EXERCISE REQUIREMENTS:
Give back every record exactly as it reads.

TASK DATA:
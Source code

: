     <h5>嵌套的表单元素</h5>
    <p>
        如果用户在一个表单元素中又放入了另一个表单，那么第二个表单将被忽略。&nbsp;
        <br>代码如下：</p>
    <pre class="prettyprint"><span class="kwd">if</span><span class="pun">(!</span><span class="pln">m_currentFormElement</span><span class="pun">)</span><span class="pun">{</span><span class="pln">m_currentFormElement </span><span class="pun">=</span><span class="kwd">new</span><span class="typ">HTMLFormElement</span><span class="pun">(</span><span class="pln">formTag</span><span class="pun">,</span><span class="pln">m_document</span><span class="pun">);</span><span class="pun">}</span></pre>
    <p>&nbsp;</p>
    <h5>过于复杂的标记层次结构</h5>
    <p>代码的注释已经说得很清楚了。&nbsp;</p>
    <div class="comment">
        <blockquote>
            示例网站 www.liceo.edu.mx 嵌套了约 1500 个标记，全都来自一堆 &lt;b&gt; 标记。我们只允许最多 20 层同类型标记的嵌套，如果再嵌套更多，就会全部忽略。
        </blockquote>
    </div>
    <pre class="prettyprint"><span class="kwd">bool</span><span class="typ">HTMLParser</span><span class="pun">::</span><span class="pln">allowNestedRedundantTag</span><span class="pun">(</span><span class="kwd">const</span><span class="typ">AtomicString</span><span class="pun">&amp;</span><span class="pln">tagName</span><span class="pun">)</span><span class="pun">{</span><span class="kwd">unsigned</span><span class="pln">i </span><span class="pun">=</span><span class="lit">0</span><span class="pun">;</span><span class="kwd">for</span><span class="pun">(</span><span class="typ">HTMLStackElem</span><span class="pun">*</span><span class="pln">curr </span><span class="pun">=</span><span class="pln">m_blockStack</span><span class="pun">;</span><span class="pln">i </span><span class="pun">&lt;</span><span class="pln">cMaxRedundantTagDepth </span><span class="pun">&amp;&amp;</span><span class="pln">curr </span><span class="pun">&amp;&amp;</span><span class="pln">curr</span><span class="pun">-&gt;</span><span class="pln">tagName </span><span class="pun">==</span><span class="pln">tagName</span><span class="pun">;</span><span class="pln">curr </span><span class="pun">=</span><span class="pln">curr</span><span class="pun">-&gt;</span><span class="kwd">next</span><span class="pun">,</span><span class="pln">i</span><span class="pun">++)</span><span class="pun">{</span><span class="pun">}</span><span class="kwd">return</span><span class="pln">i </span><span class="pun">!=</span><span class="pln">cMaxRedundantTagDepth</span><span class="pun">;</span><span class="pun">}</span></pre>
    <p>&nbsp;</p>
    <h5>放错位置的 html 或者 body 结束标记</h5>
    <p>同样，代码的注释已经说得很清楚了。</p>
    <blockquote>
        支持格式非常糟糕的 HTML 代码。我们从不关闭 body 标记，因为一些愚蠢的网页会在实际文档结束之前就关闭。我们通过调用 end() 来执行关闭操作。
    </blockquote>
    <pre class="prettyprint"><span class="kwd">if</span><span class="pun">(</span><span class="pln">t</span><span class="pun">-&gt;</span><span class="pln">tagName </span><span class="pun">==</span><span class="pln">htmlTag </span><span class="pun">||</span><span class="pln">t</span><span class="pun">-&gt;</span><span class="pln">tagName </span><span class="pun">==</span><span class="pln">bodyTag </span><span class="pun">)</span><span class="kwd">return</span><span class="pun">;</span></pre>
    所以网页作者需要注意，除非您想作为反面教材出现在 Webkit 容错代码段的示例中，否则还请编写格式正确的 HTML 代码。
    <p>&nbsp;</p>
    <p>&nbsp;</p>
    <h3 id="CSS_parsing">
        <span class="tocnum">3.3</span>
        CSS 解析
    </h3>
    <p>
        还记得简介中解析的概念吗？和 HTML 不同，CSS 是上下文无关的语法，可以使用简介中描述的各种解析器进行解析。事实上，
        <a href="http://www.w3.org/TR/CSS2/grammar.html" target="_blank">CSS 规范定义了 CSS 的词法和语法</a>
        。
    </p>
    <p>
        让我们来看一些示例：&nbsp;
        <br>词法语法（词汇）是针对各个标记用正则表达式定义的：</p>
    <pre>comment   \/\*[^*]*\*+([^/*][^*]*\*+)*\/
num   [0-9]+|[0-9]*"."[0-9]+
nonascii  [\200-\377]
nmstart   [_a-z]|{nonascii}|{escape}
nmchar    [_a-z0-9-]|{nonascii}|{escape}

YOUR RESPONSE:
Source code

:     <h5>嵌套的表单元素</h5>
    <p>
        如果用户在一个表单元素中又放入了另一个表单，那么第二个表单将被忽略。&nbsp;
        <br>代码如下：</p>
    <pre class="prettyprint"><span class="kwd">if</span><span class="pun">(!</span><span class="pln">m_currentFormElement</span><span class="pun">)</span><span class="pun">{</span><span class="pln">m_currentFormElement </span><span class="pun">=</span><span class="kwd">new</span><span class="typ">HTMLFormElement</span><span class="pun">(</span><span class="pln">formTag</span><span class="pun">,</span><span class="pln">m_document</span><span class="pun">);</span><span class="pun">}</span></pre>
    <p>&nbsp;</p>
    <h5>过于复杂的标记层次结构</h5>
    <p>代码的注释已经说得很清楚了。&nbsp;</p>
    <div class="comment">
        <blockquote>
            示例网站 www.liceo.edu.mx 嵌套了约 1500 个标记，全都来自一堆 &lt;b&gt; 标记。我们只允许最多 20 层同类型标记的嵌套，如果再嵌套更多，就会全部忽略。
        </blockquote>
    </div>
    <pre class="prettyprint"><span class="kwd">bool</span><span class="typ">HTMLParser</span><span class="pun">::</span><span class="pln">allowNestedRedundantTag</span><span class="pun">(</span><span class="kwd">const</span><span class="typ">AtomicString</span><span class="pun">&amp;</span><span class="pln">tagName</span><span class="pun">)</span><span class="pun">{</span><span class="kwd">unsigned</span><span class="pln">i </span><span class="pun">=</span><span class="lit">0</span><span class="pun">;</span><span class="kwd">for</span><span class="pun">(</span><span class="typ">HTMLStackElem</span><span class="pun">*</span><span class="pln">curr </span><span class="pun">=</span><span class="pln">m_blockStack</span><span class="pun">;</span><span class="pln">i </span><span class="pun">&lt;</span><span class="pln">cMaxRedundantTagDepth </span><span class="pun">&amp;&amp;</span><span class="pln">curr </span><span class="pun">&amp;&amp;</span><span class="pln">curr</span><span class="pun">-&gt;</span><span class="pln">tagName </span><span class="pun">==</span><span class="pln">tagName</span><span class="pun">;</span><span class="pln">curr </span><span class="pun">=</span><span class="pln">curr</span><span class="pun">-&gt;</span><span class="kwd">next</span><span class="pun">,</span><span class="pln">i</span><span class="pun">++)</span><span class="pun">{</span><span class="pun">}</span><span class="kwd">return</span><span class="pln">i </span><span class="pun">!=</span><span class="pln">cMaxRedundantTagDepth</span><span class="pun">;</span><span class="pun">}</span></pre>
    <p>&nbsp;</p>
    <h5>放错位置的 html 或者 body 结束标记</h5>
    <p>同样，代码的注释已经说得很清楚了。</p>
    <blockquote>
        支持格式非常糟糕的 HTML 代码。我们从不关闭 body 标记，因为一些愚蠢的网页会在实际文档结束之前就关闭。我们通过调用 end() 来执行关闭操作。
    </blockquote>
    <pre class="prettyprint"><span class="kwd">if</span><span class="pun">(</span><span class="pln">t</span><span class="pun">-&gt;</span><span class="pln">tagName </span><span class="pun">==</span><span class="pln">htmlTag </span><span class="pun">||</span><span class="pln">t</span><span class="pun">-&gt;</span><span class="pln">tagName </span><span class="pun">==</span><span class="pln">bodyTag </span><span class="pun">)</span><span class="kwd">return</span><span class="pun">;</span></pre>
    所以网页作者需要注意，除非您想作为反面教材出现在 Webkit 容错代码段的示例中，否则还请编写格式正确的 HTML 代码。
    <p>&nbsp;</p>
    <p>&nbsp;</p>
    <h3 id="CSS_parsing">
        <span class="tocnum">3.3</span>
        CSS 解析
    </h3>
    <p>
        还记得简介中解析的概念吗？和 HTML 不同，CSS 是上下文无关的语法，可以使用简介中描述的各种解析器进行解析。事实上，
        <a href="http://www.w3.org/TR/CSS2/grammar.html" target="_blank">CSS 规范定义了 CSS 的词法和语法</a>
        。
    </p>
    <p>
        让我们来看一些示例：&nbsp;
        <br>词法语法（词汇）是针对各个标记用正则表达式定义的：</p>
    <pre>comment   \/\*[^*]*\*+([^/*][^*]*\*+)*\/
num   [0-9]+|[0-9]*"."[0-9]+
nonascii  [\200-\377]
nmstart   [_a-z]|{nonascii}|{escape}
nmchar    [_a-z0-9-]|{nonascii}|{escape}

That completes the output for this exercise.